2021年12月10日金曜日

人形たちが見た95年

1926年12月、1万2千体の人形がサイベリア丸に乗って米国を出発し、年を越して1月横浜港に着いた。人形たちはパスポートとビザを持ち本物の旅行者のように太平洋を渡ってきた。

当時の米国社会は日本人移民に対する排斥運動が盛んであった。熊本など日本で25年間過ごした宣教師の「日本人移民を締め出してはいけない、お互い理解し合えば、きっと仲良く暮らせる」「子どもたちは、国や人種は違ってもすぐに、話しかけたり遊んだり、仲良しになる。その友情を大事にしていけば大人になっても平和に暮らしていける」との想いが人形に託されていた。

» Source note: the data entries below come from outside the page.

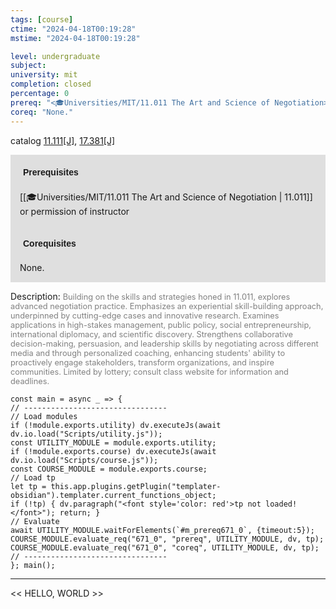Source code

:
 ```yaml
---
tags: [course]
ctime: "2024-04-18T00:19:28"
mstime: "2024-04-18T00:19:28"

level: undergraduate
subject: 
university: mit
completion: closed
percentage: 0
prereq: "<🎓Universities/MIT/11.011 The Art and Science of Negotiation> or permission of instructor"
coreq: "None."
---
```


catalog [11.111[J]](http://student.mit.edu/catalog/m11a.html#11.111), [17.381[J]](http://student.mit.edu/catalog/m17a.html#17.381)

<span style="display: block; padding: 15px; background-color: rgb(100, 100, 100, 0.2);"><font id="m_prereq671_0" style="display: block; font-family: Arial, sans-serif; font-weight: bold; padding: 5px">Prerequisites</font><br><span id="prereq671_0">[[🎓Universities/MIT/11.011 The Art and Science of Negotiation | 11.011]] or permission of instructor</span></span>
<span style="display: block; padding: 15px; background-color: rgb(100, 100, 100, 0.2);"><font id="m_coreq671_0" style="display: block; font-family: Arial, sans-serif; font-weight: bold; padding: 5px">Corequisites</font><br><span id="coreq671_0">None.</span></span>

<font style="">Description:</font>
<font style="color: grey; font-size: 0.8rem;">Building on the skills and strategies honed in 11.011, explores advanced negotiation practice. Emphasizes an experiential skill-building approach, underpinned by cutting-edge cases and innovative research. Examines applications in high-stakes management, public policy, social entrepreneurship, international diplomacy, and scientific discovery. Strengthens collaborative decision-making, persuasion, and leadership skills by negotiating across different media and through personalized coaching, enhancing students' ability to proactively engage stakeholders, transform organizations, and inspire communities. Limited by lottery; consult class website for information and deadlines.</font>

```dataviewjs
const main = async _ => {
// --------------------------------
// Load modules
if (!module.exports.utility) dv.executeJs(await dv.io.load("Scripts/utility.js"));
const UTILITY_MODULE = module.exports.utility;
if (!module.exports.course) dv.executeJs(await dv.io.load("Scripts/course.js"));
const COURSE_MODULE = module.exports.course;
// Load tp
let tp = this.app.plugins.getPlugin("templater-obsidian").templater.current_functions_object;
if (!tp) { dv.paragraph("<font style='color: red'>tp not loaded!</font>"); return; }
// Evaluate
await UTILITY_MODULE.waitForElements(`#m_prereq671_0`, {timeout:5});
COURSE_MODULE.evaluate_req("671_0", "prereq", UTILITY_MODULE, dv, tp);
COURSE_MODULE.evaluate_req("671_0", "coreq", UTILITY_MODULE, dv, tp);
// --------------------------------
}; main();
```

---

<< HELLO, WORLD >>
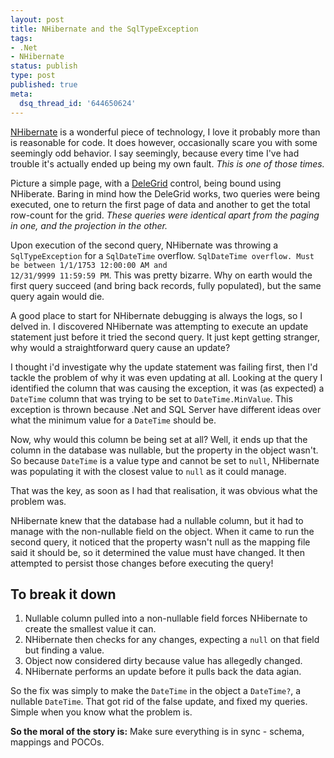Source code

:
 ```yaml
---
layout: post
title: NHibernate and the SqlTypeException
tags:
- .Net
- NHibernate
status: publish
type: post
published: true
meta:
  dsq_thread_id: '644650624'
---
```

<a href="http://www.nhibernate.org">NHibernate</a> is a wonderful piece of technology, I love it probably more than is reasonable for code. It does however, occasionally scare you with some seemingly odd behavior. I say seemingly, because every time I've had trouble it's actually ended up being my own fault. <em>This is one of those times.</em>

Picture a simple page, with a <a href="/writings/delegrid/">DeleGrid</a> control, being bound using NHiberate. Baring in mind how the DeleGrid works, two queries were being executed, one to return the first page of data and another to get the total row-count for the grid. <em>These queries were identical apart from the paging in one, and the projection in the other.</em>

Upon execution of the second query, NHibernate was throwing a <code>SqlTypeException</code> for a <code>SqlDateTime</code> overflow. <code>SqlDateTime overflow. Must be between 1/1/1753 12:00:00 AM and 12/31/9999 11:59:59 PM</code>. This was pretty bizarre. Why on earth would the first query succeed (and bring back records, fully populated), but the same query again would die.

A good place to start for NHibernate debugging is always the logs, so I delved in. I discovered NHibernate was attempting to execute an update statement just before it tried the second query. It just kept getting stranger, why would a straightforward query cause an update?

I thought i'd investigate why the update statement was failing first, then I'd tackle the problem of why it was even updating at all. Looking at the query I identified the column that was causing the exception, it was (as expected) a <code>DateTime</code> column that was trying to be set to <code>DateTime.MinValue</code>. This exception is thrown because .Net and SQL Server have different ideas over what the minimum value for a <code>DateTime</code> should be.

Now, why would this column be being set at all? Well, it ends up that the column in the database was nullable, but the property in the object wasn't. So because <code>DateTime</code> is a value type and cannot be set to <code>null</code>, NHibernate was populating it with the closest value to <code>null</code> as it could manage.

That was the key, as soon as I had that realisation, it was obvious what the problem was.

NHibernate knew that the database had a nullable column, but it had to manage with the non-nullable field on the object. When it came to run the second query, it noticed that the property wasn't null as the mapping file said it should be, so it determined the value must have changed. It then attempted to persist those changes before executing the query!

## To break it down

<ol>
  <li>Nullable column pulled into a non-nullable field forces NHibernate to create the smallest value it can.</li>
  <li>NHibernate then checks for any changes, expecting a <code>null</code> on that field but finding a value.</li>
  <li>Object now considered dirty because value has allegedly changed.</li>
  <li>NHibernate performs an update before it pulls back the data agian.</li>
</ol>

So the fix was simply to make the <code>DateTime</code> in the object a <code>DateTime?</code>, a nullable <code>DateTime</code>. That got rid of the false update, and fixed my queries. Simple when you know what the problem is.

<strong>So the moral of the story is:</strong> Make sure everything is in sync - schema, mappings and POCOs.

横浜に到着した人形たちの歓迎会は3月3日に開かれ、受け入れ団体を代表して渋沢栄一は「今日のひな祭りを私も楽しみました、私はサンタクロースのおじいさんになったつもりでこの大切な人形を、日本中の子どもたちに届けましょう」と約束し、人形たちは国内各地の幼稚園・小学校などへ送られた。

10数年後、戦時になると人形たちは受難する。多くが「アメリカ人と思ってやっつけろ」と、教師に命令された子どもたちに竹やりでつかれ、焼かれるなどした。人形を隠し守った勇気ある行動などにより戦後280体余りが発見された。その後、交流60周年には人形の交換が復活し、横浜YMCAも深く関わった。その時の1体(ジュリアさん)が今、YMCAとつか保育園で子どもたちとともにいる。

クリスマスを待ち望むアドベントの時、希望としてこの世に送られ、私たちの罪のために受難し復活したイエスの生涯と、人形たちの95年の旅路が重なる。人形たちが見てきた過去の過ちを繰り返さずに、公正で平和な社会を見てもらえるようにYMCAは2022年も働き続けていく。